有些事情,其實很難講的清楚。
——比如說那些塔羅牌。
在和其他人分別之後,白止這邊也是和校花她一起開啟了他們的探索,但是由於先前的抽卡的那一張〖戀人〗牌的緣故,導致他們兩人之間總是有瀰漫著一種淡淡的尷尬氛圍……從之前抽卡結束到眾人分別之後,校花的臉上一直都是紅紅的。
當然了,白止認為這是尷尬,但是在校花的心中,卻認為是曖昧就是了。
雖然說校花她並非是甚麼戀愛腦,但由於這還是第一次和對方單人相處,再加上先前對方抽到的那張就差明示了的〖戀人〗牌,所以她難免的就有在心中胡思亂想了起來。
……有句話是怎麼說呢?
平時看上去最正經的那個人,其實在暗地裡心中的想法會更加的狂野,這一點放在平日裡總是力求完美的校花的身上可以說是相當的貼切了。
等到他們走出那條黑暗的通道時候,校花甚至的已經在心中設想好了未來他們的孩子到底要叫甚麼名字……
而和校花相比,白止就顯得要純粹多了。
一邊往嘴裡塞著零食緩解那種幾乎要將自己的胃都給融化的飢餓,他一邊的有在心中思索制定起了之後的計劃。

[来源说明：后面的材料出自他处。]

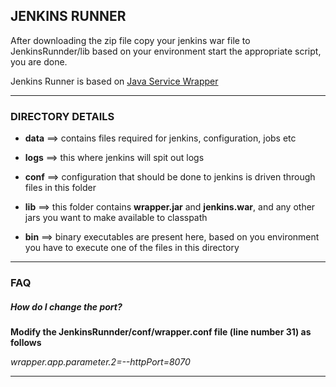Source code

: 
## JENKINS RUNNER ##
After downloading the zip file copy your jenkins war file to JenkinsRunnder/lib
based on your environment start the appropriate script, you are done.

Jenkins Runner is based on [Java Service Wrapper][jswId]

---

### DIRECTORY DETAILS ###


* __data__ ==> contains files required for jenkins, configuration, jobs etc

* __logs__ ==> this where jenkins will spit out logs

* __conf__ ==> configuration that should be done to jenkins is driven through files in this folder

* __lib__ ==> this folder contains __wrapper.jar__ and __jenkins.war__, and any other jars you want to make available to classpath

* __bin__ ==> binary executables are present here, based on you environment you have to execute one of the files in this directory

---

### FAQ ###


##### How do I change the port? #####

__Modify the JenkinsRunnder/conf/wrapper.conf file (line number 31) as follows__

_wrapper.app.parameter.2=--httpPort=8070_

---


  [jswId]: http://wrapper.tanukisoftware.com/  "Title"
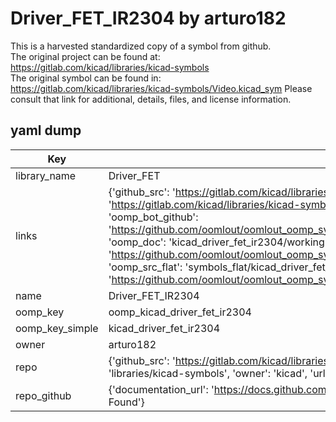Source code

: # Driver_FET_IR2304 by arturo182  
This is a harvested standardized copy of a symbol from github.  
The original project can be found at:  
https://gitlab.com/kicad/libraries/kicad-symbols  
The original symbol can be found in:
https://gitlab.com/kicad/libraries/kicad-symbols/Video.kicad_sym
Please consult that link for additional, details, files, and license information.  
## yaml dump  
| Key | Value |  
| --- | --- |  
| library_name | Driver_FET |  
| links | {'github_src': 'https://gitlab.com/kicad/libraries/kicad-symbols/Video.kicad_sym', 'github_src_repo': 'https://gitlab.com/kicad/libraries/kicad-symbols', 'oomp_bot': 'kicad_driver_fet_ir2304/working', 'oomp_bot_github': 'https://github.com/oomlout/oomlout_oomp_symbol_bot/tree/main/kicad_driver_fet_ir2304/working', 'oomp_doc': 'kicad_driver_fet_ir2304/working', 'oomp_doc_github': 'https://github.com/oomlout/oomlout_oomp_symbol_doc/tree/main/kicad_driver_fet_ir2304/working', 'oomp_src_flat': 'symbols_flat/kicad_driver_fet_ir2304/working', 'oomp_src_flat_github': 'https://github.com/oomlout/oomlout_oomp_symbol_src/tree/main/kicad_driver_fet_ir2304/working'} |  
| name | Driver_FET_IR2304 |  
| oomp_key | oomp_kicad_driver_fet_ir2304 |  
| oomp_key_simple | kicad_driver_fet_ir2304 |  
| owner | arturo182 |  
| repo | {'github_src': 'https://gitlab.com/kicad/libraries/kicad-symbols/Video.kicad_sym', 'name': 'libraries/kicad-symbols', 'owner': 'kicad', 'url': 'https://gitlab.com/kicad/libraries/kicad-symbols'} |  
| repo_github | {'documentation_url': 'https://docs.github.com/rest/repos/repos#get-a-repository', 'message': 'Not Found'} |  

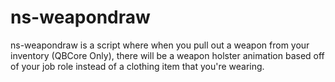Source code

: # ns-weapondraw
ns-weapondraw is a script where when you pull out a weapon from your inventory (QBCore Only), there will be a weapon holster animation based off of your job role instead of a clothing item that you're wearing.
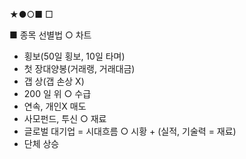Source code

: ★●○■ □

■ 종목 선별법
 ○ 차트
 + 횡보(50일 횡보, 10일 타며)
 + 첫 장대양봉(거래랭, 거래대금)
 + 갭 상(갭 손상 X)
 + 200 일 위
 ○ 수급
 + 연속, 개인X 매도
 + 사모펀드, 투신
 ○ 재료
 + 글로벌 대기업 = 시대흐름
  ○ 시황 + (실적, 기술력 = 재료)
  + 단체 상승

雖然說從目前來看,他們這邊已經算是有掌握了不少的情報,但是就總體任務上來說,他們所掌握的資訊進度甚至可能還不到10%。
有些問題,白止到現在都沒有弄清楚。
……比如說他們為甚麼會被分開。
正所謂見微知著,既然這是團隊任務,那麼沒理由在最開始的時候,他們的團隊就被分裂開來組成一個全新的團隊。
這種分組的意義,究竟何在?
白止有在心中設想了多種可能,不過每一種都沒有甚麼確切的證據來證明。
目前他認為可能性最大的一種可能,便是這種分組會有利於任務的進行,能夠最大程度的降低危險性。
系統的安排雖然說看似毫無關聯,但是在實際上都有點深意在內……比如說為他們所詬病的他們身上的病症。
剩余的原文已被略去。